Vous devrez aussi évaluer la sagesse d’imiter les nombreux pays européens qui ont émis de sérieuses mises en garde contre l’utilisation d’un téléphone cellulaire par des enfants chez qui la faible épaisseur de la boîte crânienne permet une pénétration profonde et préoccupante des micro-ondes dans leur cerveau. On ne doit pas mettre de téléphones cellulaires entre les mains des enfants de moins de 16 ans tout comme on ne peut leur permettre de conduire une voiture.

Par ailleurs, le simple fait de forcer les fabriquants de téléphones cellulaires à doter leurs appareils d’un système d’alarme sonore continue avertissant l’usager qu’il a dépassé la dose cumulative journalière recommandée d’exposition aux micro-ondes (qui pourrait d’abord être fixée à une heure par période de 24 heures et à dix minutes consécutives), contribuerait à lui seul grandement à sensibiliser les gens aux risques qu’ils courent lorsqu’ils font un usage abusif de leur téléphone cellulaire. À titre d’exemple, un tel signal sonore est émis par toutes les voitures depuis des années pour inciter les passagers à attacher leur ceinture. De plus, un avertissement imprimé bien en évidence sur les emballages des téléphones cellulaires neufs pourrait également être exigé, tout comme celui imprimé sur les paquets de cigarette, afin de mettre les gens en garde contre les risques associés à un usage régulier et fréquent du cellulaire, en citant par exemple le risque accru de 40% de subir un cancer du cerveau au bout de 10 ans d’usage régulier tel que mis en lumière dans plusieurs études.1

De telles mesures, en plus de sensibiliser et de responsabiliser les gens, seraient de nature à encourager l’industrie de la téléphonie cellulaire à investir dans la recherche afin de mettre au point de nouvelles technologies de communication sans fil ayant beaucoup moins d’impact sur la santé humaine. Ces percées technologiques deviendraient un atout commercial non négligeable et pourrait ensuite graduellement remplacer la technologie actuelle dont la population aurait appris à se méfier.

On exige aujourd’hui de l’industrie automobile qu’elle offre aux consommateurs des véhicules ayant peu ou pas d’impact sur le réchauffement climatique. Quelqu’un pourrait-il me citer une bonne raison pour laquelle on ne devrait pas exiger de l’industrie de la téléphonie cellulaire qu’elle se conforme elle aussi à de nouvelles normes beaucoup plus sévères susceptibles de mieux protéger la santé de la population ? Bien sûr, à n’en pas douter, cette même industrie fera des pieds et des mains, et puisera sans compter dans sa fortune, pour s’opposer becs et ongles à toute entrave à ses profits faramineux.
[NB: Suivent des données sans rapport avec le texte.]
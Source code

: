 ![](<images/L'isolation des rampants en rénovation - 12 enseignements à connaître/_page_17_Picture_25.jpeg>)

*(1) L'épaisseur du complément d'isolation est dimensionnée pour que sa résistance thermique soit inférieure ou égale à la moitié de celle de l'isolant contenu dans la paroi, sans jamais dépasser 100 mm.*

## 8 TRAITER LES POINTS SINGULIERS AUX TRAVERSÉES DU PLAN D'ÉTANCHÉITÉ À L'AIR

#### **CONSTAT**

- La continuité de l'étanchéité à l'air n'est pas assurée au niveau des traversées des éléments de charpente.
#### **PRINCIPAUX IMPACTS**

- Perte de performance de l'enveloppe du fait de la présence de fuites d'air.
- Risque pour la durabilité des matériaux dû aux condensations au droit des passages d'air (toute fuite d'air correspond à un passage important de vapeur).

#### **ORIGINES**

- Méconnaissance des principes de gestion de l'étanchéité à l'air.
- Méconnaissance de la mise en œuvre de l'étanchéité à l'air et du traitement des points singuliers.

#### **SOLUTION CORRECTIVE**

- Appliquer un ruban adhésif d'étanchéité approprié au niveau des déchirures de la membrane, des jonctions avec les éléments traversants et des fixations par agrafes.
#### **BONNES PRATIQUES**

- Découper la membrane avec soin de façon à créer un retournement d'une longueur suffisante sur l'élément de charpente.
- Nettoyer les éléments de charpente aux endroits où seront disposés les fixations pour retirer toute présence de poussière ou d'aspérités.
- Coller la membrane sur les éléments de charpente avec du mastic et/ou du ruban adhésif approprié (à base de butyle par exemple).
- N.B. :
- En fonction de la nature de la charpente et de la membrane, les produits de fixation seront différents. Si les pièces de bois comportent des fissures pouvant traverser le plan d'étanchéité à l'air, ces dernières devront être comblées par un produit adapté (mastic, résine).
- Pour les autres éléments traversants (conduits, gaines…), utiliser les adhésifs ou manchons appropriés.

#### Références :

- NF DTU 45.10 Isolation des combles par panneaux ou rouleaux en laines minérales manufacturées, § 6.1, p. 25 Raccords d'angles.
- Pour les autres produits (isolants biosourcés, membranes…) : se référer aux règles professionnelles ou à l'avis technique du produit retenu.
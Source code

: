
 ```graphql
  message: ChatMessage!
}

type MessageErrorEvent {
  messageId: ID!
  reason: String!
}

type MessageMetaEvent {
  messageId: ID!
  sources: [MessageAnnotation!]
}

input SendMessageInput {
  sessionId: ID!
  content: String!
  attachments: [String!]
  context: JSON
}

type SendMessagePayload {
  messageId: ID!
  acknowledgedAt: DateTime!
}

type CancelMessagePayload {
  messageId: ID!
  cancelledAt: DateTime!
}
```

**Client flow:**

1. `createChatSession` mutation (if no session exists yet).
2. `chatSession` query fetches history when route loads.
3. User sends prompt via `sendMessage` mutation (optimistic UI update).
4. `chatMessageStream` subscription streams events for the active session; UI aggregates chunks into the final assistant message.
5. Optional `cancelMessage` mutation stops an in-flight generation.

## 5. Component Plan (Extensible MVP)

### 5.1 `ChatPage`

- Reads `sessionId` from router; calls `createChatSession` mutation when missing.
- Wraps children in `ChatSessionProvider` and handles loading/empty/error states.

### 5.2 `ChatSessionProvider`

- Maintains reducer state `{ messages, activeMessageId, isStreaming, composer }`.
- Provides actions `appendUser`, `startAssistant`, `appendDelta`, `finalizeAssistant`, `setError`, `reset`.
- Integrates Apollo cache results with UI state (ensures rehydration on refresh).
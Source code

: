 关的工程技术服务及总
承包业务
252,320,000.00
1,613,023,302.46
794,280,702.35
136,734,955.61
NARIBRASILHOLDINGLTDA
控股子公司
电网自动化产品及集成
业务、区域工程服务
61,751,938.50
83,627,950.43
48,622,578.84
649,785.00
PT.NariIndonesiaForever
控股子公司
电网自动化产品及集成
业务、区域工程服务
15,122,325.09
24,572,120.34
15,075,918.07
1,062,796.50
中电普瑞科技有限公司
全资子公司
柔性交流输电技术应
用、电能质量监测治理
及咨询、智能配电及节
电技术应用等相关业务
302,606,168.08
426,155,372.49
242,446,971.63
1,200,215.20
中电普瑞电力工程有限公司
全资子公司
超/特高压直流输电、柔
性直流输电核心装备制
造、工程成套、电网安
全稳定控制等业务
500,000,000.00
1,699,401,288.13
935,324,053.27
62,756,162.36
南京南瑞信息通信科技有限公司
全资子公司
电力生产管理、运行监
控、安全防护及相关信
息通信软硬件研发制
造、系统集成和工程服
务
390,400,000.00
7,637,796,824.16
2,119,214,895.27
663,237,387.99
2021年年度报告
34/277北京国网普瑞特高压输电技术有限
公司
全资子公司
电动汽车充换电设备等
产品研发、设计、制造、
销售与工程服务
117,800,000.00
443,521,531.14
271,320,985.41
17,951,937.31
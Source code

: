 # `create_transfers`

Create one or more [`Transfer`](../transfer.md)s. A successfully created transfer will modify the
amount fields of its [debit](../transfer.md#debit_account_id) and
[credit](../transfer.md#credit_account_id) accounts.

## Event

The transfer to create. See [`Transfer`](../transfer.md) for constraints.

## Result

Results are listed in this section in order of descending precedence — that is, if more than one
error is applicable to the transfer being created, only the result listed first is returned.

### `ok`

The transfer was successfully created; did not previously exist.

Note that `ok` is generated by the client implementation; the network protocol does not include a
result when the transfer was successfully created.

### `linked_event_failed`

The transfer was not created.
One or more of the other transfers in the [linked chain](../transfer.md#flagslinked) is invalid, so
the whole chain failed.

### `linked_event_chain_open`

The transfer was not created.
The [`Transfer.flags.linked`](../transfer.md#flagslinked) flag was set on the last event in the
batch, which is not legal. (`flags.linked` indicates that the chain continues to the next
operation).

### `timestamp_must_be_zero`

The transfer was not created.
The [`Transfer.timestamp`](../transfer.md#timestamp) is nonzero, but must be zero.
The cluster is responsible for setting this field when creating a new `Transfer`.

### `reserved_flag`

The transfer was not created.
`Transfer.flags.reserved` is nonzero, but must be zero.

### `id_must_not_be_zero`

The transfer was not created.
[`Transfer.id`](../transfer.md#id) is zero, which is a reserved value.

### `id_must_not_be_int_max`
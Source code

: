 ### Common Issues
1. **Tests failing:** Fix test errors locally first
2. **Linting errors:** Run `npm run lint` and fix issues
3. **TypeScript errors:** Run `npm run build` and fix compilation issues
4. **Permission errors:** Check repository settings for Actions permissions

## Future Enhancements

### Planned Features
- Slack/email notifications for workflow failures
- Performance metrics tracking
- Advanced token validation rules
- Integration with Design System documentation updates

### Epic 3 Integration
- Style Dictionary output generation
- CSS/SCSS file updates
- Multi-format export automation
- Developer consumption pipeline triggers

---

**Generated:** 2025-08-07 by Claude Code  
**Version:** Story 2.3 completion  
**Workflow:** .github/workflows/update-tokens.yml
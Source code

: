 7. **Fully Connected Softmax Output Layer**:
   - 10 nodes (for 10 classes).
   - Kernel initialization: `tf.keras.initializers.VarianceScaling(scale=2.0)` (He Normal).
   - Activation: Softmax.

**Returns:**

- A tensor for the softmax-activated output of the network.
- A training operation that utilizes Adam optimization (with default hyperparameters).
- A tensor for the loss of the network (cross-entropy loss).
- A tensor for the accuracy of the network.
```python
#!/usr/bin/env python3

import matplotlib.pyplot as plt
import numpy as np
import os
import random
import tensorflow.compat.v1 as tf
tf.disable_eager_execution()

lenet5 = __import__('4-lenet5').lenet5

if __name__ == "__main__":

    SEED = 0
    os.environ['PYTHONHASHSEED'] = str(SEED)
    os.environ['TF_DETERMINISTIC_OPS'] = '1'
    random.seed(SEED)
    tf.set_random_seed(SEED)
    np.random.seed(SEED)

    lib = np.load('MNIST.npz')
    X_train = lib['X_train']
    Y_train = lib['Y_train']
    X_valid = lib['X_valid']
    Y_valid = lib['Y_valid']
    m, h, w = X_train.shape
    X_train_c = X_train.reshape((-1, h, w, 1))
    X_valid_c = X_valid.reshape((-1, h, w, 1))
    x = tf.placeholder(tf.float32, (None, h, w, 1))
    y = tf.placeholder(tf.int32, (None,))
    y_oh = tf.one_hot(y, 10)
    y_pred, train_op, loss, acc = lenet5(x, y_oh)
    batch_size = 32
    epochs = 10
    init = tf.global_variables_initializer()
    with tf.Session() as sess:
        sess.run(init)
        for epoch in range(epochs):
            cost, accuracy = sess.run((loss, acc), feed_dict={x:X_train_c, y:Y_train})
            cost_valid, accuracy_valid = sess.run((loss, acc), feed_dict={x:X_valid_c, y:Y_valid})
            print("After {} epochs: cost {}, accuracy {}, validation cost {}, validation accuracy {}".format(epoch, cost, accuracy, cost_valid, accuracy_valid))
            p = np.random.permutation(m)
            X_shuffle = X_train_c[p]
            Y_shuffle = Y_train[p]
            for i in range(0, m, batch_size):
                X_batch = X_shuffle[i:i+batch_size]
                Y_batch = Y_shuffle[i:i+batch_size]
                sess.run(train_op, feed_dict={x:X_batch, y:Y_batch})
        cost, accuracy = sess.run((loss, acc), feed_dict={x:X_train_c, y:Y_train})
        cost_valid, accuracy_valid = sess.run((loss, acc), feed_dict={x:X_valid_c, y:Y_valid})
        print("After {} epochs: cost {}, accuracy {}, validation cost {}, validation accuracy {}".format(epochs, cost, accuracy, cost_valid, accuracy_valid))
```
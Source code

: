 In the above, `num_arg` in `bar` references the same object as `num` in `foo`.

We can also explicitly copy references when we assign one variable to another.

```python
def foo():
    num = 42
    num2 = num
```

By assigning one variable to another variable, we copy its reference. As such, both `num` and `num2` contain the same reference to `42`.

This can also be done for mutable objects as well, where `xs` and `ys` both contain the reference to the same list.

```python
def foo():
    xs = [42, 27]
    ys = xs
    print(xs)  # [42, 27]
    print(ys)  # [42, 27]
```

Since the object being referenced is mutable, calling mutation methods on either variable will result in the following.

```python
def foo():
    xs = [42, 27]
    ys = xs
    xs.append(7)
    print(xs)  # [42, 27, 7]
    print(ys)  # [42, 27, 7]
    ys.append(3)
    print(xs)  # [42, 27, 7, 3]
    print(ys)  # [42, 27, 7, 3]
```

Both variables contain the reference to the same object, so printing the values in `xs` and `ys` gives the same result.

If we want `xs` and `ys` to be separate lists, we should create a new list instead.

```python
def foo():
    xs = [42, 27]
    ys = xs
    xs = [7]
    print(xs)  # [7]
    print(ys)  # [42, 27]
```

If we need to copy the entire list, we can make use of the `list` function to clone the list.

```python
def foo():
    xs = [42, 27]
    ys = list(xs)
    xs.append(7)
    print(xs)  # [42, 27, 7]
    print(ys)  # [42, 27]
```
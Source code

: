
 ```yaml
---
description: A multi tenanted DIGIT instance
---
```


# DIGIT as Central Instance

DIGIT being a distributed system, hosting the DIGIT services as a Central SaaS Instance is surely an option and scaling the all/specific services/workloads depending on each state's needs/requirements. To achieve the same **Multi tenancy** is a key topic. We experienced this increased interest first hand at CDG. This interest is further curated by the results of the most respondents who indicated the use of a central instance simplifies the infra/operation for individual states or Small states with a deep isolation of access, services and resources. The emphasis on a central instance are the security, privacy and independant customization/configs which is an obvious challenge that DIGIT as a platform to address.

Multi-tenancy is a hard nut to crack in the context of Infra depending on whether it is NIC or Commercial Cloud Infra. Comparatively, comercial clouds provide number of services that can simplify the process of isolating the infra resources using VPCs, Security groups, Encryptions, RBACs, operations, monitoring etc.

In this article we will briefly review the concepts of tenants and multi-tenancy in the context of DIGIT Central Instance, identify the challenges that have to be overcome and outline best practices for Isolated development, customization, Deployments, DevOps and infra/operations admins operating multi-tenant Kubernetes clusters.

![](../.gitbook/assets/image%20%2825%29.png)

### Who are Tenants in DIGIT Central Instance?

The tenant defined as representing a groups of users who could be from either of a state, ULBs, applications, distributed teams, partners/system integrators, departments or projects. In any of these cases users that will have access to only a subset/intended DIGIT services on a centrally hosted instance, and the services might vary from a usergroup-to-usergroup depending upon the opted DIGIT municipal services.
Pourtant, face à la responsabilité sans équivoque du gouvernement canadien de protéger avant tout la santé des Canadiennes et des Canadiens, il va de soi que de telles pressions ne doivent pas peser dans la balance lorsque le moment de décider viendra.

J’aimerais finalement plaider en faveur de personnes jusqu’ici cruellement négligées lorsqu’il est question d’évaluer les risques pour la santé de la pollution électromagnétique - aussi appelée électrosmog - que subit en silence une proportion grandissante de la population. Tout comme certaines personnes ont la peau plus sensible que la normale aux rayons du soleil et doivent prendre des précautions exceptionnelles pour s’en protéger et ainsi éviter d’avoir un jour un cancer de la peau, de même, de plus en plus d’individus subissent une foule de symptômes angoissants qui font de leur vie un véritable enfer, et ce, en raison de leur hypersensibilité aux ondes de la téléphonie cellulaire.

Cette électrosensibilité qui a officiellement été reconnue comme un handicap par le gouvernement suédois qui accorde de l’aide au 2,6% de Suédois-es qui en souffrent, a de plus été reconnue depuis 2006 comme un problème réel par le gouvernement britannique qui estime qu’environ 3% de la population en est atteint. Les symptômes divers et oppressants que ces personnes subissent lorsqu’elles sont exposées entre autres aux ondes de la téléphonie cellulaire méritent d’être considérés au même titre que les effets cancérigènes de la fumée secondaire de la cigarette, en ce sens que ces gens subissent contre leur gré les effets nuisibles d’une pratique sociale couramment acceptée, comme l’était le fait de fumer n’importe où en public il y a quelques années, sans pouvoir faire autre chose pour s’en prémunir que de s’éloigner le plus possible de toute source de radiation ou de se doter de coûteux systèmes de protection (filets, peintures protectrices, vêtements de protection, etc) pour s’y abriter.2

La moindre des choses à faire pour accorder à ces personnes la protection et le respect qui sont dûs à tout citoyen canadien, ce serait de financer des études afin de valider les données disponibles à ce sujet, comme on l’a fait dans le passé pour établir un lien entre le tabagisme et le cancer du poumon, et ensuite faire en sorte de fournir les moyens à ces gens de se protéger adéquatement contre les ondes nocives, notamment en créant des zones urbaines et rurales libres de toute pollution électromagnétique d’origine humaine. On devra aussi bien sûr faire en sorte de prendre les mesures préventives qui s’imposent pour éviter que ce fléau ne se généralise en mettant un frein dès maintenant – sur la base du plus élémentaire principe de précaution – à l’augmentation effrénée des sources d’ondes électromagnétiques, tout particulièrement dans les milieux urbains les plus denses, et en resserrant substantiellement les seuils autorisés d’intensité d’ondes présentes dans le milieu ambiant.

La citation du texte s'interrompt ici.